Pheola had a couple more sneaky sessions with Norty Baskins in the data-processing center, but for most of the time, she told me, she wandered around the part of the building the Lodge had retained for its own uses, meeting Psi's of various powers and more or less soaking up the flavor of life in the Manhattan Chapter. In the evenings we found a new place for dinner each night, and then came back to her place or mine to practice with the weights.
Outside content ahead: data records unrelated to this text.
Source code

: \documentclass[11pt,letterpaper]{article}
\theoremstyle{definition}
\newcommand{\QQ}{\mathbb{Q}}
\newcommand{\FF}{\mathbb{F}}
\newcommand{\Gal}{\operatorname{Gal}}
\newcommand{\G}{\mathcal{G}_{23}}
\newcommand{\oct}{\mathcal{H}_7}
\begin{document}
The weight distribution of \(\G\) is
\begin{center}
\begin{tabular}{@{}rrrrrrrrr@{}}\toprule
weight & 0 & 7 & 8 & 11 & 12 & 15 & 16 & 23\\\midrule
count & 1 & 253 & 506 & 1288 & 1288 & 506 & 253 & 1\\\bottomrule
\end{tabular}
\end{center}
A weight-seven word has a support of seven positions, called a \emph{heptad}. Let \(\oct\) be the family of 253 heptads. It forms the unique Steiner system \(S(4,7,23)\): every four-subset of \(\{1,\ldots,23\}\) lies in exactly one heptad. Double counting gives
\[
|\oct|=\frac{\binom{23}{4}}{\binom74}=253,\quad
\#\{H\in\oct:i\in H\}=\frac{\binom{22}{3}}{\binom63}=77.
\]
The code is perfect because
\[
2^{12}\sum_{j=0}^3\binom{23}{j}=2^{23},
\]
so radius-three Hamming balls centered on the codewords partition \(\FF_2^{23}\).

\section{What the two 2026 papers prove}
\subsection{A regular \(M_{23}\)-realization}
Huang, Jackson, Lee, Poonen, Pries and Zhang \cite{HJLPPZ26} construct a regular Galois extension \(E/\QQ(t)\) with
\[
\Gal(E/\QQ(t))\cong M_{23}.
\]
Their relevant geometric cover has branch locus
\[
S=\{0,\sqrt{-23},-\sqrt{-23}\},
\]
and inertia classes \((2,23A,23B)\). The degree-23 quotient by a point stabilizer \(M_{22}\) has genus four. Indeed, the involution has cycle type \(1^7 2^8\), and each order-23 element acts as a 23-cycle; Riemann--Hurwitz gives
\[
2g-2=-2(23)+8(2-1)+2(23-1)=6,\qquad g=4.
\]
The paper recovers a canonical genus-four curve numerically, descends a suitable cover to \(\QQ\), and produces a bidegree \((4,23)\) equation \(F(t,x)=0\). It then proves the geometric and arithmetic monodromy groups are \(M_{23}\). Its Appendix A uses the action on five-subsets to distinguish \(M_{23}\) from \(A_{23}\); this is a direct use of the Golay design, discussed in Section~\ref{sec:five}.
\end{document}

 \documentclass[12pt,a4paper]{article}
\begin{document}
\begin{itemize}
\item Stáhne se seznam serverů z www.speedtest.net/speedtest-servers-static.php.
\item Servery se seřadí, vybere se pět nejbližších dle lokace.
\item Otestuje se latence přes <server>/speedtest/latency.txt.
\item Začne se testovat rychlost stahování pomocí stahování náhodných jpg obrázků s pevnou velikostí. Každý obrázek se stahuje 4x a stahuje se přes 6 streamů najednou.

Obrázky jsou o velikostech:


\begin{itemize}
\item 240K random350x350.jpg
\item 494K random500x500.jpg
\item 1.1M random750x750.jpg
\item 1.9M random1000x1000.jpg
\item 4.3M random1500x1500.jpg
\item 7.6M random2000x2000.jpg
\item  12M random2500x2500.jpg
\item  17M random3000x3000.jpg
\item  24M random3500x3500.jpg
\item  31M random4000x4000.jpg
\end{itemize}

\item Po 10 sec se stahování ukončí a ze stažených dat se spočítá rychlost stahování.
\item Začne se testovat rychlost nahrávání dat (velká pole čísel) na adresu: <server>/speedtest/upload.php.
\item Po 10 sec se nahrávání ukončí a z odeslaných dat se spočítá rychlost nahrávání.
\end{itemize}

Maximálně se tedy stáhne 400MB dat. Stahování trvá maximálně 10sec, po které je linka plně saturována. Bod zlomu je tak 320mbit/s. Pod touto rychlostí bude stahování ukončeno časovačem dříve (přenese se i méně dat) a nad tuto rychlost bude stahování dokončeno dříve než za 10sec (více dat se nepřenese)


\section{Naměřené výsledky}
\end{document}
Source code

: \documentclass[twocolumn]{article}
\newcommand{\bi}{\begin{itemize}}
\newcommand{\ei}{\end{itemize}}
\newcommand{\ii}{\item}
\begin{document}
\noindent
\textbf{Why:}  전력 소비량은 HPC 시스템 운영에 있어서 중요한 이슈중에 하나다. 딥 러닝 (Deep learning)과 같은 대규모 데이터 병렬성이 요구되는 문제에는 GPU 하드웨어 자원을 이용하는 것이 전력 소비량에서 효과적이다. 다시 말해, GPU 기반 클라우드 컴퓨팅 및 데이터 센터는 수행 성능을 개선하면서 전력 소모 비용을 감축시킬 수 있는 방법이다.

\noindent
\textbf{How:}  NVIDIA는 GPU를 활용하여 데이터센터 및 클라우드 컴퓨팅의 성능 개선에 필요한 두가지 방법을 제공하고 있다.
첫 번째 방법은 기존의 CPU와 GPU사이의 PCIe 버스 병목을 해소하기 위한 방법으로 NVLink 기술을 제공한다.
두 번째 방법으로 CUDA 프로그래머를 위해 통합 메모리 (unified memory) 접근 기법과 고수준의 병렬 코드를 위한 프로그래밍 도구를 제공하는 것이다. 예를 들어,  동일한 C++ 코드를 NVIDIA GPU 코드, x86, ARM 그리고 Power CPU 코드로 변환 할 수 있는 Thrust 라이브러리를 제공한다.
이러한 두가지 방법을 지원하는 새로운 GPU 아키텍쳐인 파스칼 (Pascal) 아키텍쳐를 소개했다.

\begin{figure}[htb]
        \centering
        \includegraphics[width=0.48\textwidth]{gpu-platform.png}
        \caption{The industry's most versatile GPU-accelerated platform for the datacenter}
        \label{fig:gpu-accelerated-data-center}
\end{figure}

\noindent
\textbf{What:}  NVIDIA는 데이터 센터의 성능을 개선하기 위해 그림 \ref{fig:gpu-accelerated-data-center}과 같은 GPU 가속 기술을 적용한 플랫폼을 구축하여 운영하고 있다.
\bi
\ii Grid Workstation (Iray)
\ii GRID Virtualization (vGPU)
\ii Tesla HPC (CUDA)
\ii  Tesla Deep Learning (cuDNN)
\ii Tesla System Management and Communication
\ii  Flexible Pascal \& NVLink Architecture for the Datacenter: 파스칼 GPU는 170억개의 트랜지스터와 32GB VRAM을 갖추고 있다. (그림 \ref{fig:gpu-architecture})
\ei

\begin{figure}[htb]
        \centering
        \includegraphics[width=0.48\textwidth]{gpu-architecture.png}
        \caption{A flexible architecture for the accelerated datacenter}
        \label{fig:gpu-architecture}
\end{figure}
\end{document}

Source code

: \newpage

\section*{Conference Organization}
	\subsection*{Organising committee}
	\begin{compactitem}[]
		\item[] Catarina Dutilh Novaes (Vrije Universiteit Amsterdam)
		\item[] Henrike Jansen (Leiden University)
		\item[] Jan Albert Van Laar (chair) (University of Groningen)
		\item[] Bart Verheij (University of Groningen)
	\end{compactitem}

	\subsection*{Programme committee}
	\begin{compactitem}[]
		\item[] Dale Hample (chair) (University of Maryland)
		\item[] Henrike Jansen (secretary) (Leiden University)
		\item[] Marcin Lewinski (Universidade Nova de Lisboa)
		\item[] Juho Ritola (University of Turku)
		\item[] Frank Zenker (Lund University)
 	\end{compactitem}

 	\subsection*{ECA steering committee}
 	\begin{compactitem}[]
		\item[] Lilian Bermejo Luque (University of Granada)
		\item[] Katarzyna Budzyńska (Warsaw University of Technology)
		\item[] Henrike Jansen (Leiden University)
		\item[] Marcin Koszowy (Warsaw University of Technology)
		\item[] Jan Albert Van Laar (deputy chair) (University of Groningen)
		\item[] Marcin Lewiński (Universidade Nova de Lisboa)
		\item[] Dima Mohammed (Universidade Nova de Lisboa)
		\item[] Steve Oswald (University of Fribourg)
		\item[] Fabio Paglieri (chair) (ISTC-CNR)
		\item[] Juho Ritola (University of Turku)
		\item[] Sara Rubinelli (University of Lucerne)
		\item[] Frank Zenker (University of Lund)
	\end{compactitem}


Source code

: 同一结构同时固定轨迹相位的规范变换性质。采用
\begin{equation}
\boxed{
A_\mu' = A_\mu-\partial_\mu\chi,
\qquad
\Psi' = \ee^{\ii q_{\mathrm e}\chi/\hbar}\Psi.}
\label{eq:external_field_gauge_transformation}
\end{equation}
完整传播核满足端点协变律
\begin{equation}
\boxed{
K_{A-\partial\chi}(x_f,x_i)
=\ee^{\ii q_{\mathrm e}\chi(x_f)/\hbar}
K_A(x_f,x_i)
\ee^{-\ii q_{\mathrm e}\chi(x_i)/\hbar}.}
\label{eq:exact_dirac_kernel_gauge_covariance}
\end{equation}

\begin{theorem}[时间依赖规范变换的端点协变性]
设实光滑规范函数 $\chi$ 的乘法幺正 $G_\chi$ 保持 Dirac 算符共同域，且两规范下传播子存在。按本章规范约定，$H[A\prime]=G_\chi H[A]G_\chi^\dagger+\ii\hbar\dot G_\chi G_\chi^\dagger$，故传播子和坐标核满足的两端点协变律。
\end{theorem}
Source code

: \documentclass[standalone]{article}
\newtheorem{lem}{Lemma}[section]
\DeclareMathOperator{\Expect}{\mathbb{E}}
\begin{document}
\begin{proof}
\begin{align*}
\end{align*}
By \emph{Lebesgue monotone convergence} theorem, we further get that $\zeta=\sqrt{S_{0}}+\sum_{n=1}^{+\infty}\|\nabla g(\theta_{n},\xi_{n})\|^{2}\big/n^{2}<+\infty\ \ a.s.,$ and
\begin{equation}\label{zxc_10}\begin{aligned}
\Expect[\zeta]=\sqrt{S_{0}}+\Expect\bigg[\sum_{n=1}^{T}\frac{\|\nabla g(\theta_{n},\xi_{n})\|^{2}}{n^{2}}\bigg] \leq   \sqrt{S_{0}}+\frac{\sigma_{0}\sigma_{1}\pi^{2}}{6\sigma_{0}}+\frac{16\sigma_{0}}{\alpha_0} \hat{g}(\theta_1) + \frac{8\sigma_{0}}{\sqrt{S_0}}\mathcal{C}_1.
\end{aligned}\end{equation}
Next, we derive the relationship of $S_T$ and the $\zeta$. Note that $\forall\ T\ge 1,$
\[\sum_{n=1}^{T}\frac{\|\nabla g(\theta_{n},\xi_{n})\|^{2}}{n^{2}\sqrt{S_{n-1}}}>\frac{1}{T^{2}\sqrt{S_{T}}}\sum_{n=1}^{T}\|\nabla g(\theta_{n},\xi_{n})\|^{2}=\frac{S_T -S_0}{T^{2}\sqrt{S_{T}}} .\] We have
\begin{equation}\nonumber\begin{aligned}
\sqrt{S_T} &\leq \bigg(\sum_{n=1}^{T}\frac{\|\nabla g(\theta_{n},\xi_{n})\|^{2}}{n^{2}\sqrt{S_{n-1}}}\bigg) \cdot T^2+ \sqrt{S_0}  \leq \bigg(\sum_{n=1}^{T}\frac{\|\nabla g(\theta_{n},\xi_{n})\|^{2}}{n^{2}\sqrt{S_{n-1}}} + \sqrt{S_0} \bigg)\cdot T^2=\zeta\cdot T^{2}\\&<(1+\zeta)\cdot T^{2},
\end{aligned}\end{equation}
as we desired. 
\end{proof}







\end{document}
Pheola would never be the bruiser that I was—so very few are—but she worked her grip up to several grams, which is quite respectable.

By that time I felt she was ready for a course of sprouts in the human heart. I used my drag at the hospital to bring her over with me for a cram course. We had a plastic model of a heart there, about four times life size, that was built in demountable layers for lecture and demonstration purposes. By the end of the second week, Pheola was able to work her sense of perception around inside my heart, based on what she had learned from the model, in surprisingly good shape.

"I guess you are in good health, Lefty," she told me late one night in her apartment. "Your valves feel just like the model, and your arteries are clear and good. I'm so glad for you."

"Clean living," I assured her. "And careful choice of grandparents. Now, my fat and sassy friend," I said. "I want some of your witchcraft." That fat part was something of a joke, for she would always be lean and rangy. But Pheola had put on a good ten pounds since we had first met. The weight was going to some rather pleasant spots to observe, and outside of her mess of buck teeth, she wasn't turning out to be such a bad-looking chicken. For one thing, she had race-horse legs, and that's never bad.

"Witchcraft, Lefty?" she said, getting up to go into her kitchen to pour some more coffee.

"You said Maragon was going to have a heart attack," I reminded her as I followed her in to where the cooking was done. "O.K., my skinny PC. How soon? Exactly when?"

She stopped pouring, set the percolator down and looked at me solemnly. "In two weeks, about."

"Hm-m-m," I said. "But it won't kill him?"

She picked up her cup and led me back to the sofa, sitting down before she answered me. "Not exactly," she said. "I don't want to talk about it."